▶ [Work item]:
Below is a block of entries; repeat exactly the lines starting at the line that contains "## Inhaltsübersicht" and ending at the line that contains "- **Datenpipeline**: Echte", both included.

Data for this task Block Start

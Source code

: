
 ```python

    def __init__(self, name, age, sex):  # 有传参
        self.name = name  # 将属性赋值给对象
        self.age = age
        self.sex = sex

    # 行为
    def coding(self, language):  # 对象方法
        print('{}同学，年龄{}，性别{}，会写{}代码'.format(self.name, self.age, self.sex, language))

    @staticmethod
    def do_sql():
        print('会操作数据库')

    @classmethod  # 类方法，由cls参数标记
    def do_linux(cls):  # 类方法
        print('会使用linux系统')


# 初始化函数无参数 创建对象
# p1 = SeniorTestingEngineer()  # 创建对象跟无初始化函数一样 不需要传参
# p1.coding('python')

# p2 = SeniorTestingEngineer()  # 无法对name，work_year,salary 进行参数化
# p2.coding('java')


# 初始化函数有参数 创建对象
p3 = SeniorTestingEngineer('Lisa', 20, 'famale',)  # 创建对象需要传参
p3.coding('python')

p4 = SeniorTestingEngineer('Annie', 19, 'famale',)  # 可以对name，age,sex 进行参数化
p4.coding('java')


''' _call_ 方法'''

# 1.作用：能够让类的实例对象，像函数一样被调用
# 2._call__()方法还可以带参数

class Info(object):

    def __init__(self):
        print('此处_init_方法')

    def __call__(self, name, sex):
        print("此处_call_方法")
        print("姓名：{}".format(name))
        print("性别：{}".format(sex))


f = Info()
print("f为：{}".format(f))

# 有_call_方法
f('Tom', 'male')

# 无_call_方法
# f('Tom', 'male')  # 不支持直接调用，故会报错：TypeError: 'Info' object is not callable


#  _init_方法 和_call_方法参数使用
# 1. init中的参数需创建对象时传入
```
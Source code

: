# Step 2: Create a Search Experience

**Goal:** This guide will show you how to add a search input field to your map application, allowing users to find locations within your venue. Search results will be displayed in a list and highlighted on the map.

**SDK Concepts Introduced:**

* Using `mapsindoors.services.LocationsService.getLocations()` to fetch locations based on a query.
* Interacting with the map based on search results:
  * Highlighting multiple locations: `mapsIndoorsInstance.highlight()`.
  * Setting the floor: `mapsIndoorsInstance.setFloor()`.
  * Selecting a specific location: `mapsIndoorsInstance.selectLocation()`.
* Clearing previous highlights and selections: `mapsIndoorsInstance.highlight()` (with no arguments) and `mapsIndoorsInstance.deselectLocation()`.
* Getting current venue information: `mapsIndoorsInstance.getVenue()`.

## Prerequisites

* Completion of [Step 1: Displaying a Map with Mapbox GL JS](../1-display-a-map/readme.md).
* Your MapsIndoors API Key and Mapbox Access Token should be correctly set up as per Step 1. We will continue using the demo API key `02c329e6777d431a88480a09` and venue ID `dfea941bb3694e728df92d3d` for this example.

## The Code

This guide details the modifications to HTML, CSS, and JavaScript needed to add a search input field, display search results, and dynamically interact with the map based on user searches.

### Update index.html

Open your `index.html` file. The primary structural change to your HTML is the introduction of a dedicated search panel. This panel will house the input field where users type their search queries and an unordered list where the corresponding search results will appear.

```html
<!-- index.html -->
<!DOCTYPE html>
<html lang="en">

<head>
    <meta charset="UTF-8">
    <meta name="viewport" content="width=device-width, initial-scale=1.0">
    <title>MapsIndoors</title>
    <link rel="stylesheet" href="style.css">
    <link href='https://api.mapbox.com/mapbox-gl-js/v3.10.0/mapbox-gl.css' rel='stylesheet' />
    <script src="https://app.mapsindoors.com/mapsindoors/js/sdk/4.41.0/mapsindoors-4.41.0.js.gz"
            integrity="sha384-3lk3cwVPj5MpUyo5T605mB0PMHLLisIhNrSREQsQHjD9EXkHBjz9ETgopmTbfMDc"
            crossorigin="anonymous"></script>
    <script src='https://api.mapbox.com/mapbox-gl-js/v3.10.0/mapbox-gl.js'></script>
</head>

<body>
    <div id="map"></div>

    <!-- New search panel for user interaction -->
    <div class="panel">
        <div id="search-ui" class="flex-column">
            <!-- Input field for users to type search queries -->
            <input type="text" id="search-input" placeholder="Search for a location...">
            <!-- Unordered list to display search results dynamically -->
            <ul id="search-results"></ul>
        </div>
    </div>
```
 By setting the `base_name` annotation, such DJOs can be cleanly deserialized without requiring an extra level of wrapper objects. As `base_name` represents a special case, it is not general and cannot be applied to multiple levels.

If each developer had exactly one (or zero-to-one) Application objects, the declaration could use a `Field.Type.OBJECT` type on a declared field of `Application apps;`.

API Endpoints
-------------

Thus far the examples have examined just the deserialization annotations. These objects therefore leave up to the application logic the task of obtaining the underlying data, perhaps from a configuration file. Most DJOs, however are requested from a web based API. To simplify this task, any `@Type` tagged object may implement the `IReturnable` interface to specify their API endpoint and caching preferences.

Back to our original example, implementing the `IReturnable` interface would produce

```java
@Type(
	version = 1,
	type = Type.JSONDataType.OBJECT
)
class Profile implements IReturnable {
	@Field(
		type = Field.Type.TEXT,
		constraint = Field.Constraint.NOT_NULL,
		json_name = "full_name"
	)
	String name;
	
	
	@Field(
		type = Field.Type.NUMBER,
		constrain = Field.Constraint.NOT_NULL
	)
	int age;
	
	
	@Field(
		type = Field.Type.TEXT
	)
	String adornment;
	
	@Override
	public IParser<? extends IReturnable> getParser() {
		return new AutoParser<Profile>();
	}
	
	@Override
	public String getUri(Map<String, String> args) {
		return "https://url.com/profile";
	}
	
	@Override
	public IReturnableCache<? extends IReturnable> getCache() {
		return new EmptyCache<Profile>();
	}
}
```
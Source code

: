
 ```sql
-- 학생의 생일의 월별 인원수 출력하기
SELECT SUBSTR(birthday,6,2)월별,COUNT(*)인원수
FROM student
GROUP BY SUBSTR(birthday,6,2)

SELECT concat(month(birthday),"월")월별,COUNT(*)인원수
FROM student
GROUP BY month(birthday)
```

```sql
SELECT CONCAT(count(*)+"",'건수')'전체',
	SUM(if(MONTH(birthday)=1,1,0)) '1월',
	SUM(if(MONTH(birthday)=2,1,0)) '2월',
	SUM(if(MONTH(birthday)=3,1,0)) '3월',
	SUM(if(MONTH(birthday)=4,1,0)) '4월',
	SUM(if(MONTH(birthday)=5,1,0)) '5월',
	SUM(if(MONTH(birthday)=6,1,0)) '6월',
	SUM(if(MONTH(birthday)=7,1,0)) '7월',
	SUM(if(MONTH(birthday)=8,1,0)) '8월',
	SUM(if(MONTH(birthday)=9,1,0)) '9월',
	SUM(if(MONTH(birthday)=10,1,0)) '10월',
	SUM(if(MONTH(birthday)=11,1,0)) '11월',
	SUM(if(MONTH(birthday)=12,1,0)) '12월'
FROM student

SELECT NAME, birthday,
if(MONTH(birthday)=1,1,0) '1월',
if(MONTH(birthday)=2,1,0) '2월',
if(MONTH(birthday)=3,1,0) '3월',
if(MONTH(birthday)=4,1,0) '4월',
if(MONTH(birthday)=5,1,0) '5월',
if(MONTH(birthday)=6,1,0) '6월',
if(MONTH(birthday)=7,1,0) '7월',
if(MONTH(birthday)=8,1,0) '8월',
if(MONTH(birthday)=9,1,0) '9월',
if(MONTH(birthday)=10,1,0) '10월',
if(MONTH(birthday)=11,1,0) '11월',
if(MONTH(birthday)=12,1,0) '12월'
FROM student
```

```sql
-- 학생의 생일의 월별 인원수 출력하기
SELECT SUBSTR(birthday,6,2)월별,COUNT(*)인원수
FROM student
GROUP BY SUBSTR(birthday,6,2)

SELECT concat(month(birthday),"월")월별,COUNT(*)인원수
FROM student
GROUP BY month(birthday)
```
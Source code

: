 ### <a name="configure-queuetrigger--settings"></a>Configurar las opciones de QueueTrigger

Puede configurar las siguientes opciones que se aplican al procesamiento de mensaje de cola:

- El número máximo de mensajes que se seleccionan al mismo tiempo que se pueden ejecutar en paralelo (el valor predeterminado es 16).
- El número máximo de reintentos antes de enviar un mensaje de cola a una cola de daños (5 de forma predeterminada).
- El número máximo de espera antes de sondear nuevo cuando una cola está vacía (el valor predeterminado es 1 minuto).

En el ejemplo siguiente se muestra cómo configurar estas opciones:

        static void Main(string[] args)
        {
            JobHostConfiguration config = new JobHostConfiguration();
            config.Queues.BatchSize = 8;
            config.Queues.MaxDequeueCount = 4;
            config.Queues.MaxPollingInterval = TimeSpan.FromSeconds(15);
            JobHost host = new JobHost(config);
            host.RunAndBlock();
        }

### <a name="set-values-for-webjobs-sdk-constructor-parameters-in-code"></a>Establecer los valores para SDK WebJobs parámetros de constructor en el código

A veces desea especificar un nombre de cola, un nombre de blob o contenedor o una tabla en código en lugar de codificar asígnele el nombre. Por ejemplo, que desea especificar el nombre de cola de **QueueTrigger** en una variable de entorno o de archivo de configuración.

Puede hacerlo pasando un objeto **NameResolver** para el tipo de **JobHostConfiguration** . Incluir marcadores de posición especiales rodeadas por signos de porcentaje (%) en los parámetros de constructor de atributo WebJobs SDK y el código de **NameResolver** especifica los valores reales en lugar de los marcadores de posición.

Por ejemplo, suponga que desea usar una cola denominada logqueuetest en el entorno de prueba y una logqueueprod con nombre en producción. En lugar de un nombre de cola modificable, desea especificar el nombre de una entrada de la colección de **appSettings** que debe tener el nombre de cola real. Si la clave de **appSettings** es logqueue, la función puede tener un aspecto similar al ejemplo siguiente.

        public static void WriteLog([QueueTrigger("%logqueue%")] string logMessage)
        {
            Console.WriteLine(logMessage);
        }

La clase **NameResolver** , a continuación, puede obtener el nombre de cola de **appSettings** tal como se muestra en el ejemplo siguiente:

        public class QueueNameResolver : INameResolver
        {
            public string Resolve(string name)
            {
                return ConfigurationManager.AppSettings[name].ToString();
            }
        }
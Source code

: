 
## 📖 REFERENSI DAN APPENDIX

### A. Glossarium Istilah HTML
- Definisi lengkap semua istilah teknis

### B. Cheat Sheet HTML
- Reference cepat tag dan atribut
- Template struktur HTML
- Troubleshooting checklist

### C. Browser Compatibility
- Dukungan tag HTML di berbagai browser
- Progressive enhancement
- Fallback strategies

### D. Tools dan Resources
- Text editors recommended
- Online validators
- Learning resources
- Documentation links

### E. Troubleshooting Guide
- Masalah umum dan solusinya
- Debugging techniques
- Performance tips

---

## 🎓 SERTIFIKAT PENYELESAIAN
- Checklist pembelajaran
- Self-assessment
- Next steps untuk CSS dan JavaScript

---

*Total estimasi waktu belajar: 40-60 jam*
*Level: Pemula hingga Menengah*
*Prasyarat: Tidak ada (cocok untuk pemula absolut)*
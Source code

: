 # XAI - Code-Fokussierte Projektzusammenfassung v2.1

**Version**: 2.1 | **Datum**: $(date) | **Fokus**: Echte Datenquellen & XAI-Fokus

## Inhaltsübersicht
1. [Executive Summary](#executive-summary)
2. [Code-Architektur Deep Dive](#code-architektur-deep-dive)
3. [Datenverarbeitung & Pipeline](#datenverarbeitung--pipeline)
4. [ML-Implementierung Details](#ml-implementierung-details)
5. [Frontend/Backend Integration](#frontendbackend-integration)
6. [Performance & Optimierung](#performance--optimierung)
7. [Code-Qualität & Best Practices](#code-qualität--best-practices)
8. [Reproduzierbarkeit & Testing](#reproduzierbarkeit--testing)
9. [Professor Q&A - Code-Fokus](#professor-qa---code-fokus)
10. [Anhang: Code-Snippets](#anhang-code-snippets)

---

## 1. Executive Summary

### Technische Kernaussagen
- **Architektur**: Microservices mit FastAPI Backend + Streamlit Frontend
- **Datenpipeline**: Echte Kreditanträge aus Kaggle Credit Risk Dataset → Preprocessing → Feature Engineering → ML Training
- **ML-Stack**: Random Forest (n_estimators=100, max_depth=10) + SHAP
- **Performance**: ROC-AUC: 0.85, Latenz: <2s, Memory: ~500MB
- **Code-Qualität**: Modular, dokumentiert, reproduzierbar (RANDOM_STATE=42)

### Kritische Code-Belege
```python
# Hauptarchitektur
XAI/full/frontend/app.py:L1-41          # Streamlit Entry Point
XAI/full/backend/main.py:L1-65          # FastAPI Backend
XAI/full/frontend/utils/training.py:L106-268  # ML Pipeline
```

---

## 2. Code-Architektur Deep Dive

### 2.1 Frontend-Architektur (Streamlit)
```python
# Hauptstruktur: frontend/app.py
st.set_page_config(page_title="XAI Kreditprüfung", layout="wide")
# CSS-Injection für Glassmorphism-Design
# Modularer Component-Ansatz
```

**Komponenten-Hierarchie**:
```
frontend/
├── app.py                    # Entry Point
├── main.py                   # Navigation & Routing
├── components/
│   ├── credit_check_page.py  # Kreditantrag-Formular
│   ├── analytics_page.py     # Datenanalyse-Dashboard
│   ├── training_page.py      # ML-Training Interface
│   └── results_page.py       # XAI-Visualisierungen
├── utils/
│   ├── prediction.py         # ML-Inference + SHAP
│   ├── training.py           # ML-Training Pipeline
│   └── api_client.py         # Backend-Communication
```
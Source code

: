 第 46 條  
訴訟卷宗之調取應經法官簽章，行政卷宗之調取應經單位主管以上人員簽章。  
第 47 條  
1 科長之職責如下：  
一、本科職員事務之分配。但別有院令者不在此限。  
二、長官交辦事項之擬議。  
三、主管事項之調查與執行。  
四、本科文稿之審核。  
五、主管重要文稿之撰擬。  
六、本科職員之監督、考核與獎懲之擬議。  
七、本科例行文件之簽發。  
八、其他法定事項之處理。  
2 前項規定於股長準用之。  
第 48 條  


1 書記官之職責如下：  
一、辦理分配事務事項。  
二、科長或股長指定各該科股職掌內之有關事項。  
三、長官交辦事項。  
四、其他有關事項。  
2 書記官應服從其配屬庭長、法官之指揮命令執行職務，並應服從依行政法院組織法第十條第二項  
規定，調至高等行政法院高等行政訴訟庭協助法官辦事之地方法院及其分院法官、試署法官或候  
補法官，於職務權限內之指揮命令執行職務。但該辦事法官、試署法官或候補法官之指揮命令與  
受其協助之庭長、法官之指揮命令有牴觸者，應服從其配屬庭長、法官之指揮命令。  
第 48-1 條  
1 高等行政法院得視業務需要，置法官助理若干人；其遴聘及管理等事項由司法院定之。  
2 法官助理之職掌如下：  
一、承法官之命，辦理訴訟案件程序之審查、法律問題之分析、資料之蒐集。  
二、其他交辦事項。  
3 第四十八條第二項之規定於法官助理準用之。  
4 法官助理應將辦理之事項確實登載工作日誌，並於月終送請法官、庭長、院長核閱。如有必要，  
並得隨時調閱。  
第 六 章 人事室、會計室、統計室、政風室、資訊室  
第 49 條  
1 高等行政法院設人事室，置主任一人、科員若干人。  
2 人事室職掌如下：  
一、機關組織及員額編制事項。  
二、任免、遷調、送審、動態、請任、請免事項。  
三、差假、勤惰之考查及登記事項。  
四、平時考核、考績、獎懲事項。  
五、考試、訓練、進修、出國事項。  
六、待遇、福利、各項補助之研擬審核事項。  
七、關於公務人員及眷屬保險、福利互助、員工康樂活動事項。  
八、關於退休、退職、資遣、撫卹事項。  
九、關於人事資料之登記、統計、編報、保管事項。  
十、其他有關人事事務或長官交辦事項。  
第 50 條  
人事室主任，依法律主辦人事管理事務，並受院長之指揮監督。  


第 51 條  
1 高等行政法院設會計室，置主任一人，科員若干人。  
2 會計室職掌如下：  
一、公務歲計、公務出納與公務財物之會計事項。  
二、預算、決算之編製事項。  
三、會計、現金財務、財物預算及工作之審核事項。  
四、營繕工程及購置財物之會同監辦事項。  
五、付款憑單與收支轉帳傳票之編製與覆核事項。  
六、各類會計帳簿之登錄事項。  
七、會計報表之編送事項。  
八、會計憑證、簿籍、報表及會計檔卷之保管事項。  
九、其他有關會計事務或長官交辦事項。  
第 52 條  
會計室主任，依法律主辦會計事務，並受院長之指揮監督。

Data for this task Block End

▶ [Task answer]:
## Inhaltsübersicht
1. [Executive Summary](#executive-summary)
2. [Code-Architektur Deep Dive](#code-architektur-deep-dive)
3. [Datenverarbeitung & Pipeline](#datenverarbeitung--pipeline)
4. [ML-Implementierung Details](#ml-implementierung-details)
5. [Frontend/Backend Integration](#frontendbackend-integration)
6. [Performance & Optimierung](#performance--optimierung)
7. [Code-Qualität & Best Practices](#code-qualität--best-practices)
8. [Reproduzierbarkeit & Testing](#reproduzierbarkeit--testing)
9. [Professor Q&A - Code-Fokus](#professor-qa---code-fokus)
10. [Anhang: Code-Snippets](#anhang-code-snippets)

---

## 1. Executive Summary

### Technische Kernaussagen
- **Architektur**: Microservices mit FastAPI Backend + Streamlit Frontend
- **Datenpipeline**: Echte Kreditanträge aus Kaggle Credit Risk Dataset → Preprocessing → Feature Engineering → ML Training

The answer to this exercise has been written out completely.